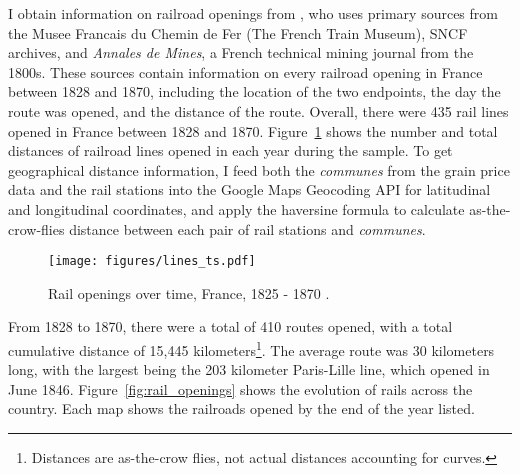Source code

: \documentclass[12pt,twoside]{article}
\begin{document}
I obtain information on railroad openings from \cite{palau2,palau3,palau4}, who uses primary sources from the Musee Francais du Chemin de Fer (The French Train Museum), SNCF archives, and \emph{Annales de Mines}, a French technical mining journal from the 1800s.
These sources contain information on every railroad opening in France between 1828 and 1870, including the location of the two endpoints, the day the route was opened, and the distance of the route.
Overall, there were 435 rail lines opened in France between 1828 and 1870.
Figure~\ref{fig:lines_year} shows the number and total distances of railroad lines opened in each year during the sample.
To get geographical distance information, I feed both the \emph{communes} from the grain price data and the rail stations into the Google Maps Geocoding API \citep{google} for latitudinal and longitudinal coordinates, and apply the haversine formula to calculate as-the-crow-flies distance between each pair of rail stations and \emph{communes}.

\begin{figure}[h]
	\centering
	\caption{Rail openings over time, France, 1825 - 1870 \citep{prices}.}
	\texttt{[image: figures/lines\_ts.pdf]}
	\label{fig:lines_year}
\end{figure}

From 1828 to 1870, there were a total of 410 routes opened, with a total cumulative distance of 15,445 kilometers\footnote{Distances are as-the-crow flies, not actual distances accounting for curves.}.
The average route was 30 kilometers long, with the largest being the 203 kilometer Paris-Lille line, which opened in June 1846.
Figure~\ref{fig:rail_openings} shows the evolution of rails across the country.
Each map shows the railroads opened by the end of the year listed.
\end{document}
_ _ _ _ _ _ _
How to complete this task:
I would like the data copied exactly as it stands, with no pictures included.

Expected answer:
Source code

: \documentclass[12pt,twoside]{article}
\begin{document}
I obtain information on railroad openings from \cite{palau2,palau3,palau4}, who uses primary sources from the Musee Francais du Chemin de Fer (The French Train Museum), SNCF archives, and \emph{Annales de Mines}, a French technical mining journal from the 1800s.
These sources contain information on every railroad opening in France between 1828 and 1870, including the location of the two endpoints, the day the route was opened, and the distance of the route.
Overall, there were 435 rail lines opened in France between 1828 and 1870.
Figure~\ref{fig:lines_year} shows the number and total distances of railroad lines opened in each year during the sample.
To get geographical distance information, I feed both the \emph{communes} from the grain price data and the rail stations into the Google Maps Geocoding API \citep{google} for latitudinal and longitudinal coordinates, and apply the haversine formula to calculate as-the-crow-flies distance between each pair of rail stations and \emph{communes}.

\begin{figure}[h]
	\centering
	\caption{Rail openings over time, France, 1825 - 1870 \citep{prices}.}
	\texttt{[image: figures/lines\_ts.pdf]}
	\label{fig:lines_year}
\end{figure}

From 1828 to 1870, there were a total of 410 routes opened, with a total cumulative distance of 15,445 kilometers\footnote{Distances are as-the-crow flies, not actual distances accounting for curves.}.
The average route was 30 kilometers long, with the largest being the 203 kilometer Paris-Lille line, which opened in June 1846.
Figure~\ref{fig:rail_openings} shows the evolution of rails across the country.
Each map shows the railroads opened by the end of the year listed.
\end{document}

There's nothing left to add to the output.